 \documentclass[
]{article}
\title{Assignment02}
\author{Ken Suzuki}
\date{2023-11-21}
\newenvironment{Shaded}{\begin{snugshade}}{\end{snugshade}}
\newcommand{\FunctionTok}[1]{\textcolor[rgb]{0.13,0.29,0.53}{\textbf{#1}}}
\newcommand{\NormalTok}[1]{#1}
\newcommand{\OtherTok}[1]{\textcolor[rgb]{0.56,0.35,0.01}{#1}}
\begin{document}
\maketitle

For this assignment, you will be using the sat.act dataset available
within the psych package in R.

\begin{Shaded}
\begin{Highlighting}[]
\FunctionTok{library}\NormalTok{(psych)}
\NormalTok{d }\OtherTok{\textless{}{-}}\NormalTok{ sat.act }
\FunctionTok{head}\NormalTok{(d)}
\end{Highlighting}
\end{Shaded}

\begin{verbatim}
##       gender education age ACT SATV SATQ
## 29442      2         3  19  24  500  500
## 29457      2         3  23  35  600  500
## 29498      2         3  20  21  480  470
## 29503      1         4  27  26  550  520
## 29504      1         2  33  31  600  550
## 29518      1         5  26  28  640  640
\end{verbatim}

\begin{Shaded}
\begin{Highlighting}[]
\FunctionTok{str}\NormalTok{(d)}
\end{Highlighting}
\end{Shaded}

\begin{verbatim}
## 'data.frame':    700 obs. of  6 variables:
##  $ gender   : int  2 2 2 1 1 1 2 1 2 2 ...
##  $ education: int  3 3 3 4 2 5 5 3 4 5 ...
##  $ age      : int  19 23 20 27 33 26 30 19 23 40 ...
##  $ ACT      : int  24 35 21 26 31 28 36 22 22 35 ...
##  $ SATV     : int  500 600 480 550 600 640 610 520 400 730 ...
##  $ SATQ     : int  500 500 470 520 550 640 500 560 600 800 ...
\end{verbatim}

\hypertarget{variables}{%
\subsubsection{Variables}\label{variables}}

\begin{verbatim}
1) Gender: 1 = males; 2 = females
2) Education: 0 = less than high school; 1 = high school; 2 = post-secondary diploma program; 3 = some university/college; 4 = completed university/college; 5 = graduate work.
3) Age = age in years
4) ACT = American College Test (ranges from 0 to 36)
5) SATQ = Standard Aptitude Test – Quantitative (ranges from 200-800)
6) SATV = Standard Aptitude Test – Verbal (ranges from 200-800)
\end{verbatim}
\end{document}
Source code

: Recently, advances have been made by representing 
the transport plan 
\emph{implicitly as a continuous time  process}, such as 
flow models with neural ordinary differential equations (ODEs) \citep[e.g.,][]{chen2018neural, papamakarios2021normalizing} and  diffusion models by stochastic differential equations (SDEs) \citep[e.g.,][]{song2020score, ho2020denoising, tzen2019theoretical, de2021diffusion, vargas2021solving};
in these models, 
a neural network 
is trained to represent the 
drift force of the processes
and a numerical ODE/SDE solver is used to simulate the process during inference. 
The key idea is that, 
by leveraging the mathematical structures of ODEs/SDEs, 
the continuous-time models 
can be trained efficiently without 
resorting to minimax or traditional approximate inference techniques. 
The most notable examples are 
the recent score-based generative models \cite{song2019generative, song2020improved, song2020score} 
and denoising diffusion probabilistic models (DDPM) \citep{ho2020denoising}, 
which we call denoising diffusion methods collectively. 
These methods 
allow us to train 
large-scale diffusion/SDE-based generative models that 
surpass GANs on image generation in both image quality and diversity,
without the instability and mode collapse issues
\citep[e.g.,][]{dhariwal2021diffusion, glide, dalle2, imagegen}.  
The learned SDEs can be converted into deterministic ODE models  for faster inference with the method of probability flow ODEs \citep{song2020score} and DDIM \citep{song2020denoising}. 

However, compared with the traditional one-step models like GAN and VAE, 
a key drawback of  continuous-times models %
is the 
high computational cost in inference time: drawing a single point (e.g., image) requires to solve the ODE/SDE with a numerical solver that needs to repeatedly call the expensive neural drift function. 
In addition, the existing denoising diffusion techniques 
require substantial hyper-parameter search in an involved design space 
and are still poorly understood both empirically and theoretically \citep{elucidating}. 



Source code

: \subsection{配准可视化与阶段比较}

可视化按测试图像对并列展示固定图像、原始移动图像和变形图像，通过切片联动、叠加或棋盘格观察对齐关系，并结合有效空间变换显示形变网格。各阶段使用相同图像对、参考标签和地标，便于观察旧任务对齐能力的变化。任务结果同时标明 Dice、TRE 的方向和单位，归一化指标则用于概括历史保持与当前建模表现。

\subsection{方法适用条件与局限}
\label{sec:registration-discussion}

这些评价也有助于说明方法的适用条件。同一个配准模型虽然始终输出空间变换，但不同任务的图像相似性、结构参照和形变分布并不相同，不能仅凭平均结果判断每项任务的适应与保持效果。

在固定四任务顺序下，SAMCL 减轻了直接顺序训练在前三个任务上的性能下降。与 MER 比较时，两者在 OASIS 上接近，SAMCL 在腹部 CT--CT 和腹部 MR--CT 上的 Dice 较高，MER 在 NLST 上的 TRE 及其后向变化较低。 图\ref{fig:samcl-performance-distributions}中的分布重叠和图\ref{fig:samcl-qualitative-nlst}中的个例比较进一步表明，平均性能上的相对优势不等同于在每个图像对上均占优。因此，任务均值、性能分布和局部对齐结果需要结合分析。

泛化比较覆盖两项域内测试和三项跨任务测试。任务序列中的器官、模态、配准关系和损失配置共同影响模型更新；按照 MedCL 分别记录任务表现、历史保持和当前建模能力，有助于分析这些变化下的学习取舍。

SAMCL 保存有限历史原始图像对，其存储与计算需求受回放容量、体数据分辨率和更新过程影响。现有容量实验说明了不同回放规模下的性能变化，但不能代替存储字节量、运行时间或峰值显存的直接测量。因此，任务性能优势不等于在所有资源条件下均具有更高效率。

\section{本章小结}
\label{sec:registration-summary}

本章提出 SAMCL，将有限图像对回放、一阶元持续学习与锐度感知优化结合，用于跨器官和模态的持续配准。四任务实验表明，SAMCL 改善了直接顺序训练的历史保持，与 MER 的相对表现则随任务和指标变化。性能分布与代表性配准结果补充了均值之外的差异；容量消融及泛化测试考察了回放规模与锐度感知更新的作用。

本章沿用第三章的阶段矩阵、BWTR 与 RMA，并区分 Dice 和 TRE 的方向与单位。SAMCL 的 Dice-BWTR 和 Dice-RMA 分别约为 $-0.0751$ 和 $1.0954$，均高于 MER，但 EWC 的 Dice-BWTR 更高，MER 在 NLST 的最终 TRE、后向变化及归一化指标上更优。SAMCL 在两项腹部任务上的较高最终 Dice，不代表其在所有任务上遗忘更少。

--

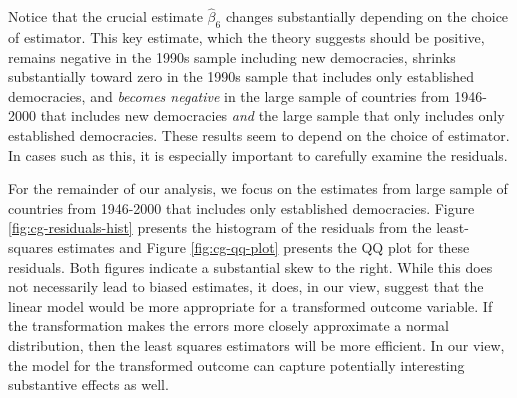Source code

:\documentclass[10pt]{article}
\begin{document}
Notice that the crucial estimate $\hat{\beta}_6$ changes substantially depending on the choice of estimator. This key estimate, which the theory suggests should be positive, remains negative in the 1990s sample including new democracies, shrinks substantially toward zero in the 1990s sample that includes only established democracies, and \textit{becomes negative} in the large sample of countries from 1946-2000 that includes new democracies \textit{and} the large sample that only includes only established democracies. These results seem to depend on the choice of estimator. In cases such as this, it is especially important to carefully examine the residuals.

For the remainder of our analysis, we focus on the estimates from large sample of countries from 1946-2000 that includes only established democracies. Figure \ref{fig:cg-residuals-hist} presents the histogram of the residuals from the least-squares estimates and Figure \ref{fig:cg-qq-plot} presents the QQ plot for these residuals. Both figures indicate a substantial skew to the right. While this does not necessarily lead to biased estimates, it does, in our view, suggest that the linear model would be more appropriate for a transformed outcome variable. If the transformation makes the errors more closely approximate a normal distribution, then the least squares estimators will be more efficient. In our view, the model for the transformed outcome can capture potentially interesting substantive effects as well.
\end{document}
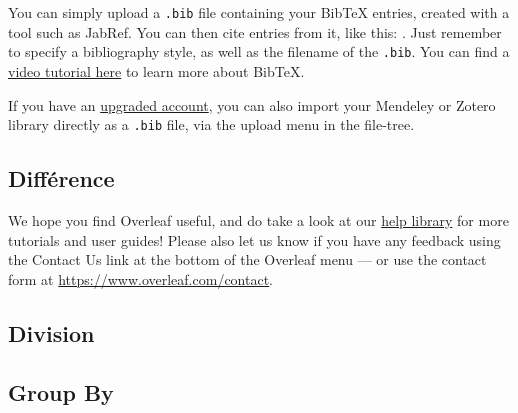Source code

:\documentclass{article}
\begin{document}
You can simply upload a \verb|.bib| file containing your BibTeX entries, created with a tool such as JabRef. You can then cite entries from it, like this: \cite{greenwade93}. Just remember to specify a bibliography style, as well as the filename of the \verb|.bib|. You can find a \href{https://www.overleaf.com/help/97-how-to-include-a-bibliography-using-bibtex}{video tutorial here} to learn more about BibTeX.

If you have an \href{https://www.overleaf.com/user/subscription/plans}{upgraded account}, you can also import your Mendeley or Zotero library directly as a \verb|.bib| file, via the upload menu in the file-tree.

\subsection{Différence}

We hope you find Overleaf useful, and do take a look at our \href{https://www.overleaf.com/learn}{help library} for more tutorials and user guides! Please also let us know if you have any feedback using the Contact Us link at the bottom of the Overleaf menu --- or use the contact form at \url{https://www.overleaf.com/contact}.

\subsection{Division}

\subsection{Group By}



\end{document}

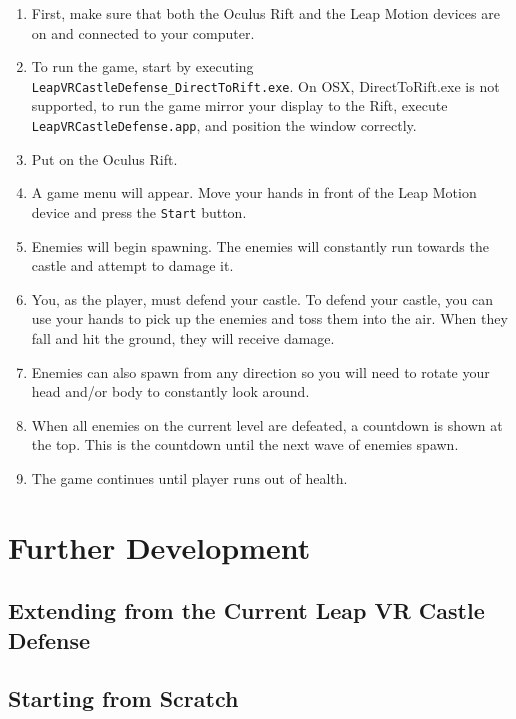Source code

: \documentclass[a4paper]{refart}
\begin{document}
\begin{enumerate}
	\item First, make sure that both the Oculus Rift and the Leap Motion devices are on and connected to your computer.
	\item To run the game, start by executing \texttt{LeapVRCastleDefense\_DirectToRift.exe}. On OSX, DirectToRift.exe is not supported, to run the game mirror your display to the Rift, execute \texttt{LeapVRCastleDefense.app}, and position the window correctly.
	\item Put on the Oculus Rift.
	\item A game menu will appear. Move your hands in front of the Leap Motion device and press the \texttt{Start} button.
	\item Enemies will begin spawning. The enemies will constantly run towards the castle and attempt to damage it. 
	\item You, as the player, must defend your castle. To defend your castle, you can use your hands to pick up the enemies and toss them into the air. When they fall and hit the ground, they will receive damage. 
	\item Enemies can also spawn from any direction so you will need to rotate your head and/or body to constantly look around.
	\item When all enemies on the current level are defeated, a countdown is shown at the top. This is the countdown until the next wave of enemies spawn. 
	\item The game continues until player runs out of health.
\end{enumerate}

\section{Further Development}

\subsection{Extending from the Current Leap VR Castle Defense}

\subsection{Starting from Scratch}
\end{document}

--

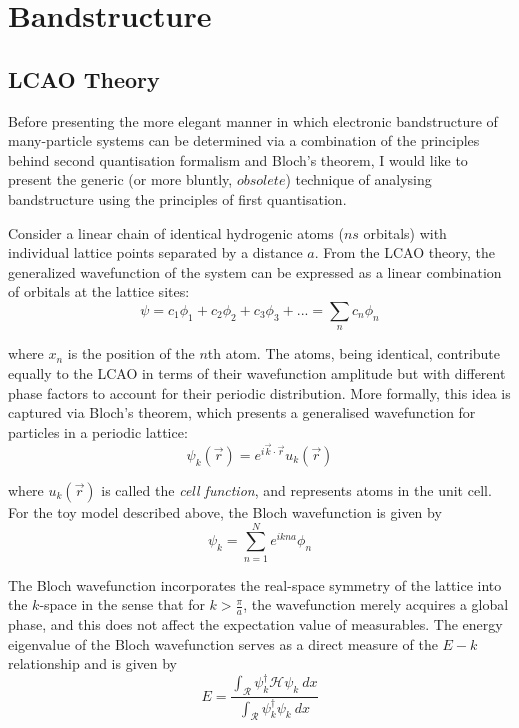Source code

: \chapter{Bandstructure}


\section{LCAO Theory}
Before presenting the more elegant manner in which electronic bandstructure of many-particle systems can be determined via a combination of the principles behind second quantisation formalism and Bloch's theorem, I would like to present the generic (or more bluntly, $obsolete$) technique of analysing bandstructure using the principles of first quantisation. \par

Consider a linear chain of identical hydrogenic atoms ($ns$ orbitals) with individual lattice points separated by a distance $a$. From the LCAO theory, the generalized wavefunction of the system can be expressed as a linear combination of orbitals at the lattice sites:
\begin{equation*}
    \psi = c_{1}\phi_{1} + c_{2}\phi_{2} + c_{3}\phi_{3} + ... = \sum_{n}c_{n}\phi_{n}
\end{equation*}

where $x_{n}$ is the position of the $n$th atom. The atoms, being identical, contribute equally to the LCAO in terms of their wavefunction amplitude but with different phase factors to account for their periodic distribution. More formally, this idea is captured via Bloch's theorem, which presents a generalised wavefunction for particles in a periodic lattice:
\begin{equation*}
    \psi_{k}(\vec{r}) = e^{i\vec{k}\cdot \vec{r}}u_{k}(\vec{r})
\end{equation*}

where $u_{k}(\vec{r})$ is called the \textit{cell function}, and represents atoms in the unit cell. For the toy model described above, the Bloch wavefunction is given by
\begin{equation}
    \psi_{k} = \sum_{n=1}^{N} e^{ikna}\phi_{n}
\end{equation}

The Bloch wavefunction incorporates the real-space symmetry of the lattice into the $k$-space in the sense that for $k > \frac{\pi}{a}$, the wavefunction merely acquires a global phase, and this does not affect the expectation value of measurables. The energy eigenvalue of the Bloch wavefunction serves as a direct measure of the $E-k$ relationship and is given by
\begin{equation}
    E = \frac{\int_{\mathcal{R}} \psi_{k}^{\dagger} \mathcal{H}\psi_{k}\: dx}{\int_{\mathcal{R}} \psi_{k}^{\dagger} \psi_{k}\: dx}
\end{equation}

--

Exercise details
Copy each line of the entries in which the string "generative" is found.

Problem solution
the recent score-based generative models \cite{song2019generative, song2020improved, song2020score} 
large-scale diffusion/SDE-based generative models that 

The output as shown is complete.